▶ [Exercise objective] Please copy every line below that contains the string "frametitle".

── Data listing ──

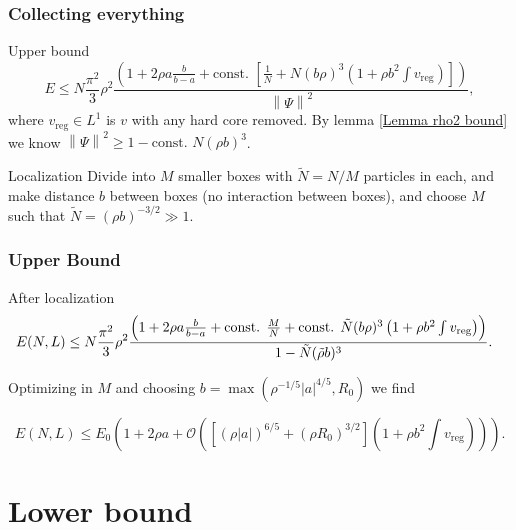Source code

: \documentclass{beamer}[10]
\newcommand{\norm}[1]{\left\lVert #1 \right\rVert}
\newcommand{\abs}[1]{\left\lvert #1 \right\rvert}
\begin{document}
\begin{frame}
	\frametitle{Collecting everything}
	\begin{block}{Upper bound}
	\begin{equation}
	E\leq N\frac{\pi^2}{3}\rho^2\frac{\left(1+2\rho a\frac{b}{b-a} +\text{const. } \left[\frac{1}{N}+ N (b\rho)^3\left(1+\rho b^2\int v_{\text{reg}}\right)\right]\right)}{\norm{\Psi}^2},
	\end{equation}	
	where $ v_{\text{reg}}\in L^{1} $ is $ v $ with any hard core removed.
		By lemma \ref{Lemma rho2 bound} we know $ \norm{\Psi}^2\geq 1-\text{const. }N(\rho b)^3 $.
	\end{block}	
	\begin{block}{Localization}
		Divide into $ M $ smaller boxes with $ \tilde{N}=N/M $ particles in each, and make distance $ b $ between boxes (no interaction between boxes), and choose $ M $ such that $ \tilde{N}=(\rho b)^{-3/2}\gg 1 $.
	\end{block}

\end{frame}

\begin{frame}
	\frametitle{Upper Bound}
	\begin{block}{After localization}
\small\begin{equation}
\hspace{-0.3cm}E(N,L)\leq N\frac{\pi^2}{3}\rho^2\frac{\left(1+2\rho a\frac{b}{b-a}+\text{const. }\frac{M}{N}+\text{const. }\tilde{N}(b\rho)^3\left(1+\rho b^2\int v_{\text{reg}}\right)\right)}{1-\tilde{N}(\tilde{\rho} b)^3}.
\end{equation}

Optimizing in $ M $ and choosing $ b=\max(\rho^{-1/5}\abs{a}^{4/5}, R_0) $ we find

\begin{equation}
E(N,L)\leq E_0\left(1+2\rho a+ \mathcal{O}\left(\left[(\rho \abs{a})^{6/5}+(\rho R_0)^{3/2}\right]\left(1+\rho b^2\int v_{\text{reg}}\right)\right)\right).
\end{equation}

	\end{block}
	
\end{frame}



\section{Lower bound}
\end{document}
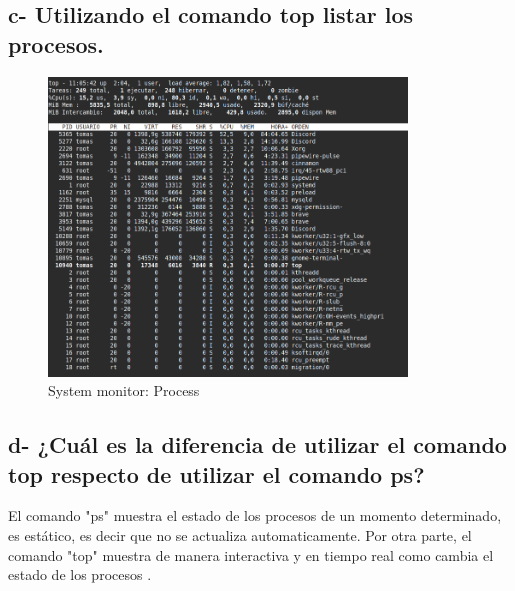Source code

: \documentclass{article}
\begin{document}
\subsection*{c- Utilizando el comando top listar los procesos.}
\begin{figure}[h]
  \centering
  \includegraphics[width=0.85\textwidth]{resources/4c.png}
  \caption{System monitor: Process}
\end{figure}
\subsection*{d- ¿Cuál es la diferencia de utilizar el comando top respecto de utilizar el comando ps?}
El comando "ps" muestra el estado de los procesos de un momento determinado, es estático, es decir que no se actualiza automaticamente.
Por otra parte, el comando "top" muestra de manera interactiva y en tiempo real como cambia el estado de los procesos .
\end{document}
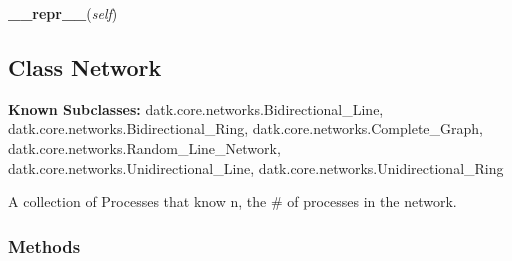     \vspace{0.5ex}

\hspace{.8\funcindent}\begin{boxedminipage}{\funcwidth}

    \raggedright \textbf{\_\_repr\_\_}(\textit{self})

\setlength{\parskip}{2ex}
\setlength{\parskip}{1ex}
    \end{boxedminipage}



\subsection{Class Network}

    \label{datk:core:distalgs:Network}
\textbf{Known Subclasses:}
datk.core.networks.Bidirectional\_Line,
    datk.core.networks.Bidirectional\_Ring,
    datk.core.networks.Complete\_Graph,
    datk.core.networks.Random\_Line\_Network,
    datk.core.networks.Unidirectional\_Line,
    datk.core.networks.Unidirectional\_Ring

A collection of Processes that know n, the \# of processes in the network.



  \subsubsection{Methods}

    \label{datk:core:distalgs:Network:__getitem__}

───

▶ [Answer space]
	\frametitle{Collecting everything}
	\frametitle{Upper Bound}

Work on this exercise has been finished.